Data is abstract. We can’t touch it or feel it, so we form mental concepts of it. Similarly, we find it difficult to pin down data quality with its conflicting definitions and terminology. Yet, there are fundamental concepts of data quality that information management professionals should rely on.
Data Quality’s Manufacturing Roots
Data quality is difficult to define, in part, because its definitions aren’t typically oriented to operationalization. Also, there are deeply rooted data quality definitions that date back a half-century.
First, let’s look at the data quality definition from engineer and management consultant Joseph M. Juran:
… data to be of high quality if they are fit for their intended uses in operations, decision-making and planning.1
Juran was well-known in the manufacturing industry for his quality perspectives. (His data quality control handbook, which I have, is about the size of a cinder block.) Juran is where we get the idea that data should be fit for use and data quality is fitness for use. But there’s a problem with this definition. Juran was talking about the data you get when, for example, you measure the manufacturing defects of items coming off a conveyor belt. He wasn’t talking about data in the same way we talk about it today.
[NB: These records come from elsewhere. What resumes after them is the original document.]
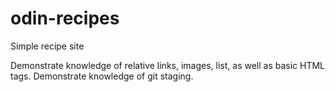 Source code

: # odin-recipes
Simple recipe site

Demonstrate knowledge of relative links, images, list, as well as basic HTML tags.
Demonstrate knowledge of git staging. 
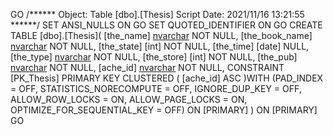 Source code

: GO
/****** Object:  Table [dbo].[Thesis]    Script Date: 2021/11/16 13:21:55 ******/
SET ANSI_NULLS ON
GO
SET QUOTED_IDENTIFIER ON
GO
CREATE TABLE [dbo].[Thesis](
	[the_name] [nvarchar](100) NOT NULL,
	[the_book_name] [nvarchar](100) NOT NULL,
	[the_state] [int] NOT NULL,
	[the_time] [date] NULL,
	[the_type] [nvarchar](50) NOT NULL,
	[the_store] [int] NOT NULL,
	[the_pub] [nvarchar](50) NOT NULL,
	[ache_id] [nvarchar](50) NOT NULL,
 CONSTRAINT [PK_Thesis] PRIMARY KEY CLUSTERED 
(
	[ache_id] ASC
)WITH (PAD_INDEX = OFF, STATISTICS_NORECOMPUTE = OFF, IGNORE_DUP_KEY = OFF, ALLOW_ROW_LOCKS = ON, ALLOW_PAGE_LOCKS = ON, OPTIMIZE_FOR_SEQUENTIAL_KEY = OFF) ON [PRIMARY]
) ON [PRIMARY]
GO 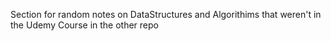 Section for random notes on DataStructures and Algorithims that weren't in the Udemy Course in the other repo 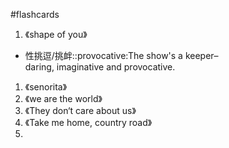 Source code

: #flashcards 

1. 《shape of you》

- 性挑逗/挑衅::provocative:The show's a keeper–daring, imaginative and provocative. <!--SR:!2023-03-02-10-48,1,210-->

1. 《senorita》
2. 《we are the world》
3. 《They don‘t care about us》
4. 《Take me home, country road》
5.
Larry P. English, another early pioneer of information quality management, offered this definition2:
(1) Consistently meeting all knowledge work and end-customer expectations in all quality characteristics of the information products and services required to accomplish the enterprise mission (internal knowledge worker) or personal objectives (end customer).
(2) The degree to which information consistently meets the requirements and expectations of all knowledge workers who require it to perform their processes.
But English’s definition, like Juran’s, is also dependent on how the data is used.
How Data Quality is Like Coffee Quality
Let’s turn our attention to coffee, for a moment, where quality is judged on the presence of its defects. If you visit the USDA website, you’ll find that for a hundred pounds of coffee it’s likely to have a certain number of sticks, stones and other debris in it. Theses defects are the objective, negative qualities of the coffee. Another quality judgement is how people perceive the quality of coffee: one person likes dark roast, while the other likes medium roast coffee.
Turning back to data, a quality measure is the usability of data for its given requirements and how well it fits a need — and these are contextual, positive qualities.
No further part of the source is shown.